══ Source information

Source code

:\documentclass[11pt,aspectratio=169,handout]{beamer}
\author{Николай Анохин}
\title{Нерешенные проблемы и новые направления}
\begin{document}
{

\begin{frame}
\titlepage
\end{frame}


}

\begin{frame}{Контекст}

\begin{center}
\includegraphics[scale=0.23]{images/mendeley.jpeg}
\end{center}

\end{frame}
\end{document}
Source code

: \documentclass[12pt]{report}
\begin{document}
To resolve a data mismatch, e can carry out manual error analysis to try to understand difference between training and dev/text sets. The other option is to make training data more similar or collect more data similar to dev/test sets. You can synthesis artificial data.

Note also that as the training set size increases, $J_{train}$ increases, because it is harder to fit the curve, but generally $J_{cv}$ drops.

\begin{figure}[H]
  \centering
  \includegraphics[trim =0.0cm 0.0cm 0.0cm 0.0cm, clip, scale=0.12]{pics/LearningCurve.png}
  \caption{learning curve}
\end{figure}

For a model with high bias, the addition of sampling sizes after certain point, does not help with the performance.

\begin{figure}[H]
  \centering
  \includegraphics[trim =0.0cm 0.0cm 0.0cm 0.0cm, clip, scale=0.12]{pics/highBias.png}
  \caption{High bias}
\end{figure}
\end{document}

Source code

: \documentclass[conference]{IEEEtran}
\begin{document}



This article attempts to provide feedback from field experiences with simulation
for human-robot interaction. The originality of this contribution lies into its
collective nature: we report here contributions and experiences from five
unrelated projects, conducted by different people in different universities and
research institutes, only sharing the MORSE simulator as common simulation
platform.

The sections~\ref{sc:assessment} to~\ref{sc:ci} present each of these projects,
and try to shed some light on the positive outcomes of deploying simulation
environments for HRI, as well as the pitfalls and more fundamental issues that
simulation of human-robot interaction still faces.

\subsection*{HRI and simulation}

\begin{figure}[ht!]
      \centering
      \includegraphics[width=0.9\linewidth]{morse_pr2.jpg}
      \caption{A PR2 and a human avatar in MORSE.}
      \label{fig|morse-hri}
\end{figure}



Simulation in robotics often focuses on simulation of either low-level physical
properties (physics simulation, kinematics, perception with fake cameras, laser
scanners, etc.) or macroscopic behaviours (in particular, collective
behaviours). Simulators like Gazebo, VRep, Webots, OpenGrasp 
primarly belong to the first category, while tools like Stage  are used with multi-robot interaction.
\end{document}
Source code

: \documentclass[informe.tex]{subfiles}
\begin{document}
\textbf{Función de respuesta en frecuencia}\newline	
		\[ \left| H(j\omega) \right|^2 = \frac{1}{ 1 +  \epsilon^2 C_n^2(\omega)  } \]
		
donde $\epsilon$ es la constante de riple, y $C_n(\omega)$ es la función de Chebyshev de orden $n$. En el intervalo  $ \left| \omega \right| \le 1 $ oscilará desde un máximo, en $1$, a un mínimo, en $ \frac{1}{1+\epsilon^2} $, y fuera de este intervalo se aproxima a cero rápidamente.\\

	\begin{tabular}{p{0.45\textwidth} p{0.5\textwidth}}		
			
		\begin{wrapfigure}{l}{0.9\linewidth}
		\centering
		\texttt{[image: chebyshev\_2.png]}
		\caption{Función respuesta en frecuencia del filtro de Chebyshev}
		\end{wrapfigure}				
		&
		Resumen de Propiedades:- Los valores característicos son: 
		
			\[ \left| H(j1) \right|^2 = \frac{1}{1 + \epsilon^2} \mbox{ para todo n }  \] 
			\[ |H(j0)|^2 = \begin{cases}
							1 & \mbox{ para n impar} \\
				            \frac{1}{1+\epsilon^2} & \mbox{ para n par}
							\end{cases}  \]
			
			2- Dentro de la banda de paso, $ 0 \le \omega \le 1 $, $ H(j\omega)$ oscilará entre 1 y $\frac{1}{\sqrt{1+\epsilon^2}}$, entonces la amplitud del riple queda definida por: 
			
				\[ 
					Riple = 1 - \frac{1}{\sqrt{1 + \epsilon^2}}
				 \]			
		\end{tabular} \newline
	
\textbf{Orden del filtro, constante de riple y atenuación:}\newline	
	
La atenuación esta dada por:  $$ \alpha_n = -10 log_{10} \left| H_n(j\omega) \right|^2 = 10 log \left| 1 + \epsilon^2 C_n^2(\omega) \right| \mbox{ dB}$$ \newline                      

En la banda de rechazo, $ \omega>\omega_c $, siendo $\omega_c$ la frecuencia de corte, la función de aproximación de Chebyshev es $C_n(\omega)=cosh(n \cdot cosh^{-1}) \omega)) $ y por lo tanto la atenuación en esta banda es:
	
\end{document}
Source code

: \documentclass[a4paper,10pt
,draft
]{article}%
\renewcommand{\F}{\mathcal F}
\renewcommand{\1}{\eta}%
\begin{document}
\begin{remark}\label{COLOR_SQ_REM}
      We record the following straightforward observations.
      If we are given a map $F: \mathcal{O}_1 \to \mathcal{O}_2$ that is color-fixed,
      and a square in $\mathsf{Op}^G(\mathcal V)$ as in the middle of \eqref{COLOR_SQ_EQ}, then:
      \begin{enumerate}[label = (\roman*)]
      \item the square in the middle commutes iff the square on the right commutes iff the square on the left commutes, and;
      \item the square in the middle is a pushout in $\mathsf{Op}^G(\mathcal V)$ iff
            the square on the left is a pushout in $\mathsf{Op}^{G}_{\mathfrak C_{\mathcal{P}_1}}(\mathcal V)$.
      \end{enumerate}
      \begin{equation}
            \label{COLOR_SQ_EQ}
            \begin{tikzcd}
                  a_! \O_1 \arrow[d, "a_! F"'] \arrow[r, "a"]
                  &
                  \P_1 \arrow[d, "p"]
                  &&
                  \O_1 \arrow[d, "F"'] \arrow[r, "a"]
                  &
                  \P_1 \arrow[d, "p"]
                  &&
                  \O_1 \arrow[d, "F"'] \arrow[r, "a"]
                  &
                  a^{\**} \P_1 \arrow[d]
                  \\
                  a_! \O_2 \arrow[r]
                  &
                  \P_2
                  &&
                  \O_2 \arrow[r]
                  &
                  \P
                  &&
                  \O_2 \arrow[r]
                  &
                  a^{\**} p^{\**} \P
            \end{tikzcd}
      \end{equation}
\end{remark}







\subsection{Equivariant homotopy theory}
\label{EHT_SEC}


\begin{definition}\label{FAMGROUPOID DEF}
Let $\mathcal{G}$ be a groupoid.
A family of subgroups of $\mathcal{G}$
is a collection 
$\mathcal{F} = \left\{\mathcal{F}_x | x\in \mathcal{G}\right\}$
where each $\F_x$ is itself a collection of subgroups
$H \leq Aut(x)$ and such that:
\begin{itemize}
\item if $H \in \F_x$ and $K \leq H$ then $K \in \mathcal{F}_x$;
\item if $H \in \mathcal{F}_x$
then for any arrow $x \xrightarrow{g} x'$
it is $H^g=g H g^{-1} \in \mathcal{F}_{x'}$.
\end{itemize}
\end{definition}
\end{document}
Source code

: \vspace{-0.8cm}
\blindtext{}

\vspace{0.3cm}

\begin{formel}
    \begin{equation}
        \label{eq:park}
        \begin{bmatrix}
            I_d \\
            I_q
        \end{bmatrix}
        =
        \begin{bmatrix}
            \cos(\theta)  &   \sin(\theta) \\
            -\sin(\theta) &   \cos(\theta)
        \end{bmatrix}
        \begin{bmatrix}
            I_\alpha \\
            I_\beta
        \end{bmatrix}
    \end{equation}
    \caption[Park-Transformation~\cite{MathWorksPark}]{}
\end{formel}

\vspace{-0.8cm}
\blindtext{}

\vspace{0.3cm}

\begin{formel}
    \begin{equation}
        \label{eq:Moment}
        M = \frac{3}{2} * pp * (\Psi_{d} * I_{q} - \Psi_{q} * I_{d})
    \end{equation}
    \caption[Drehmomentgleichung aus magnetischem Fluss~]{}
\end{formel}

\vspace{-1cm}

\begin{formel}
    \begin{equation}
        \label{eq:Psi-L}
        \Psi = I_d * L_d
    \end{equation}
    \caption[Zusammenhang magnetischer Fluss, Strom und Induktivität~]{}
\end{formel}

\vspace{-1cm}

════

About this exercise. Go through the entries above and copy each line with "para" in it.

Reply to the task.
			\[ \left| H(j1) \right|^2 = \frac{1}{1 + \epsilon^2} \mbox{ para todo n }  \] 
							1 & \mbox{ para n impar} \\
				            \frac{1}{1+\epsilon^2} & \mbox{ para n par}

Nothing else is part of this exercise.